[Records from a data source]
◆ ◆ ◆ ◆
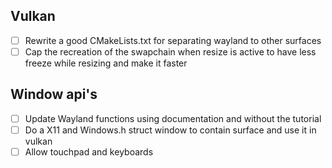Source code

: ## Vulkan
- [ ] Rewrite a good CMakeLists.txt for separating wayland to other surfaces
- [ ] Cap the recreation of the swapchain when resize is active to have less freeze while resizing and make it faster

## Window api's
- [ ] Update Wayland functions using documentation and without the tutorial
- [ ] Do a X11 and Windows.h struct window to contain surface and use it in vulkan
- [ ] Allow touchpad and keyboards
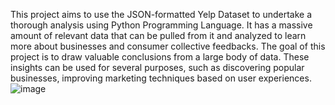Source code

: This project aims to use the JSON-formatted Yelp Dataset to undertake a thorough analysis using Python Programming Language. It has a massive amount of relevant data that can be pulled from it and analyzed to learn more about businesses and consumer collective feedbacks. The goal of this project is to draw valuable conclusions from a large body of data. These insights can be used for several purposes, such as discovering popular businesses, improving marketing techniques based on user experiences. 
![image](https://github.com/user-attachments/assets/d40a6502-f9d2-4b19-a37f-c1af04f63fab)
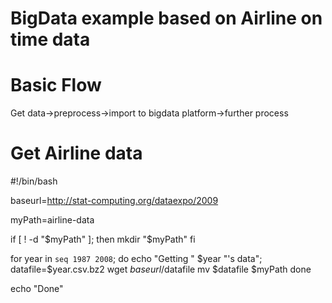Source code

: # BigData example based on Airline on time data

# Basic Flow

Get data->preprocess->import to bigdata platform->further process

# Get Airline data

#!/bin/bash

baseurl=http://stat-computing.org/dataexpo/2009

myPath=airline-data

if [ ! -d "$myPath" ];
then
    mkdir "$myPath"
fi


for year in `seq 1987 2008`;
do
    echo "Getting " $year "'s data";
    datafile=$year.csv.bz2
    wget $baseurl/$datafile
    mv $datafile $myPath
done

echo "Done"
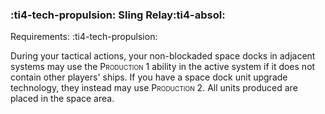 ### :ti4-tech-propulsion: **Sling Relay**:ti4-absol:

Requirements: :ti4-tech-propulsion:

During your tactical actions, your non-blockaded space docks in adjacent systems may use the <span style="font-variant:small-caps;">Production 1</span> ability in the active system if it does not contain other players' ships.
If you have a space dock unit upgrade technology, they instead may use <span style="font-variant:small-caps;">Production 2</span>.
All units produced are placed in the space area.
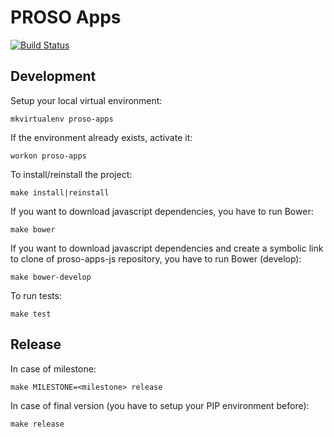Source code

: # PROSO Apps

[![Build Status](https://travis-ci.org/adaptive-learning/proso-apps.png)](https://travis-ci.org/adaptive-learning/proso-apps)

## Development

Setup your local virtual environment:

	mkvirtualenv proso-apps

If the environment already exists, activate it:

	workon proso-apps

To install/reinstall the project:

	make install|reinstall

If you want to download javascript dependencies, you have to run Bower:

	make bower

If you want to download javascript dependencies and create a symbolic link to clone of proso-apps-js repository, you have to run Bower (develop):

	make bower-develop

To run tests:

	make test

## Release

In case of milestone:

	make MILESTONE=<milestone> release

In case of final version (you have to setup your PIP environment before):

	make release



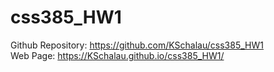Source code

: # css385_HW1

Github Repository: https://github.com/KSchalau/css385_HW1 <br/>
Web Page: https://KSchalau.github.io/css385_HW1/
◆ ◆ ◆ ◆
Each record above is to be copied exactly. Drop the pictures.

**YOUR SOLUTION**
Source code

: ## Vulkan
- [ ] Rewrite a good CMakeLists.txt for separating wayland to other surfaces
- [ ] Cap the recreation of the swapchain when resize is active to have less freeze while resizing and make it faster

## Window api's
- [ ] Update Wayland functions using documentation and without the tutorial
- [ ] Do a X11 and Windows.h struct window to contain surface and use it in vulkan
- [ ] Allow touchpad and keyboards
Source code

: This project aims to use the JSON-formatted Yelp Dataset to undertake a thorough analysis using Python Programming Language. It has a massive amount of relevant data that can be pulled from it and analyzed to learn more about businesses and consumer collective feedbacks. The goal of this project is to draw valuable conclusions from a large body of data. These insights can be used for several purposes, such as discovering popular businesses, improving marketing techniques based on user experiences. 
![image](https://github.com/user-attachments/assets/d40a6502-f9d2-4b19-a37f-c1af04f63fab)
Source code

: # BigData example based on Airline on time data

# Basic Flow

Get data->preprocess->import to bigdata platform->further process

# Get Airline data

#!/bin/bash

baseurl=http://stat-computing.org/dataexpo/2009

myPath=airline-data

if [ ! -d "$myPath" ];
then
    mkdir "$myPath"
fi


for year in `seq 1987 2008`;
do
    echo "Getting " $year "'s data";
    datafile=$year.csv.bz2
    wget $baseurl/$datafile
    mv $datafile $myPath
done

echo "Done"
 ### :ti4-tech-propulsion: **Sling Relay**:ti4-absol:

Requirements: :ti4-tech-propulsion:

During your tactical actions, your non-blockaded space docks in adjacent systems may use the <span style="font-variant:small-caps;">Production 1</span> ability in the active system if it does not contain other players' ships.
If you have a space dock unit upgrade technology, they instead may use <span style="font-variant:small-caps;">Production 2</span>.
All units produced are placed in the space area.
Source code

: # PROSO Apps

[![Build Status](https://travis-ci.org/adaptive-learning/proso-apps.png)](https://travis-ci.org/adaptive-learning/proso-apps)

## Development

Setup your local virtual environment:

	mkvirtualenv proso-apps

If the environment already exists, activate it:

	workon proso-apps

To install/reinstall the project:

	make install|reinstall

If you want to download javascript dependencies, you have to run Bower:

	make bower

If you want to download javascript dependencies and create a symbolic link to clone of proso-apps-js repository, you have to run Bower (develop):

	make bower-develop

To run tests:

	make test

## Release

In case of milestone:

	make MILESTONE=<milestone> release

In case of final version (you have to setup your PIP environment before):

	make release



Source code

: # css385_HW1

Github Repository: https://github.com/KSchalau/css385_HW1 <br/>
Web Page: https://KSchalau.github.io/css385_HW1/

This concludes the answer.